Thank you for your interest in our paper and for sharing your results with us. Note our model is a pure temporal model, and we do not use any image or ego-motion features for JAAD. In this particular example, although the ego-vehicle remains still in the present frame, it will move forward in the next few frames (As a result, the target future trajectory is shorter or in the opposite direction of the person's movement.). As we mentioned in our paper, It is difficult to predict the correct trajectory. However, if no ego-motion is involved, our model generate a better result (see image). download

wuyuanmm commented 2 years ago

Thank you very much for your reply! but I also want to know if SGnet can be trained with the information of ego-motion.If so, what should I do. Thanks, I am looking forward to your reply.
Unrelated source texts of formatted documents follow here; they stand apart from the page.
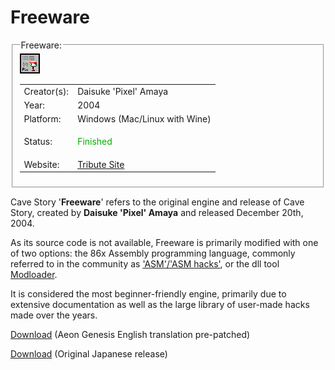 # Freeware

<fieldset>
<legend>Freeware:</legend>
<img src="/wiki/img/engines/freeware-assets/Icon3.bmp">
<table><tbody>

<tr><td>Creator(s):</td><td>Daisuke 'Pixel' Amaya</td></tr>
<tr><td>Year:</td><td>2004</td></tr>
<tr><td>Platform:</td><td>Windows (Mac/Linux with Wine)</td></tr>
<tr><td>Status:</td><td>
<p style="color:#00B000;">Finished</p>
</td></tr>
<tr><td>Website:</td><td><a href="https://www.cavestory.org/">Tribute Site</a></td></tr>

</tbody></table>
</fieldset>

Cave Story '**Freeware**' refers to the original engine and release of Cave Story, created by **Daisuke 'Pixel' Amaya** and released December 20th, 2004.

As its source code is not available, Freeware is primarily modified with one of two options: the 86x Assembly programming language, commonly referred to in the community as ['ASM'/'ASM hacks'](assembly), or the dll tool [Modloader](modloader).

It is considered the most beginner-friendly engine, primarily due to extensive documentation as well as the large library of user-made hacks made over the years.

[Download](https://www.cavestory.org/downloads/cavestoryen.zip) (Aeon Genesis English translation pre-patched)

[Download](https://studiopixel.jp/binaries/dou_1006.zip) (Original Japanese release)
ChuhuaW commented 2 years ago

We haven't tried it on JAAD yet, but we believe it can. You can check out this paper: Unsupervised Traffic Accident Detection in First-Person Videos (github: https://github.com/MoonBlvd/tad-IROS2019). They generated the ego-motion with ORBSLAM2, and used that as additional input to the decoder. In fact, we trained SGNet on HEVI with ego-motion.

wuyuanmm commented 2 years ago

Thank you very much. I get it. I will try.